Improving performance in Schema Registry

Adding Knox as a load balancer can increase the performance of Schema Registry.

You can increase the performance of Schema Registry by adding Apache Knox, the Cloudera load balancer, to your Schema Registry configuration. This increase in performance offsets the minor decrease in performance caused by the lack of server-side caching.

By default, Schema Registry does not have server-side caching. Each time a client sends a query, the client reads the data directly from the database.

The lack of server-side caching creates a minor performance impact. However, it enables Schema Registry to be stateless and be distributed over multiple hosts. All hosts use the same database. This enables a client to insert a schema on host A and query the same schema on host B.

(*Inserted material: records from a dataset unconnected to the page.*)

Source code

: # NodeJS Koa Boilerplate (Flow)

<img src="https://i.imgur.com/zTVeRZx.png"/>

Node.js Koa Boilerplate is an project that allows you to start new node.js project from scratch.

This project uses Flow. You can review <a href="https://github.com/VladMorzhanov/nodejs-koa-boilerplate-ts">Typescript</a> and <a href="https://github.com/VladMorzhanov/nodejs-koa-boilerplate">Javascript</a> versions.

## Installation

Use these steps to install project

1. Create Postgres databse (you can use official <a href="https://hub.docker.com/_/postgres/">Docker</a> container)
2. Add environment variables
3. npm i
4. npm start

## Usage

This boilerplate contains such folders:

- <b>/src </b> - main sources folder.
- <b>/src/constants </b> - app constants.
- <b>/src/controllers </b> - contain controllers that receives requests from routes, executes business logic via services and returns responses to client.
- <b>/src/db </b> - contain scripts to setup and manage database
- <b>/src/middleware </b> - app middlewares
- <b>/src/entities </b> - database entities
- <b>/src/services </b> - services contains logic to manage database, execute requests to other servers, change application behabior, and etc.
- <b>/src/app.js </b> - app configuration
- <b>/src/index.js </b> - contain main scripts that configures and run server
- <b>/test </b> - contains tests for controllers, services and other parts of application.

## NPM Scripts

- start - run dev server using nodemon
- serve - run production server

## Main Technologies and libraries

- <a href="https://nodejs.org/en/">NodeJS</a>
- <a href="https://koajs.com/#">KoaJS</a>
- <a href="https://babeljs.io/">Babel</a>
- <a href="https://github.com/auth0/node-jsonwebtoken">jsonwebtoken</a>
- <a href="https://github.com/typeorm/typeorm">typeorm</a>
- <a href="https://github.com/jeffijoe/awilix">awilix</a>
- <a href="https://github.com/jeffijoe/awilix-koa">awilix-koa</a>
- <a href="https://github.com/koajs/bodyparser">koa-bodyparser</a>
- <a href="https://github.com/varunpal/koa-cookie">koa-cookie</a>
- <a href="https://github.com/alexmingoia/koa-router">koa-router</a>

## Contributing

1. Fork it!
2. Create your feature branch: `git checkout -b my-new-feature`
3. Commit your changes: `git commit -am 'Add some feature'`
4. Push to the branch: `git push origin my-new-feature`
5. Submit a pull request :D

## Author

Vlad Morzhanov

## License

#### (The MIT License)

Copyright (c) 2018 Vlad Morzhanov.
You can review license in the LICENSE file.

You can store JAR files similarly in HDFS and retrieve a file even if one of the hosts is down.

To make Schema Registry highly available in this setup, include a load balancer on top of the services. Clients communicate through the load balancer. The load balancer then determines which host to send the requests to. If one host is down, the request is sent to another host. In CDP, the load balancer is Apache Knox.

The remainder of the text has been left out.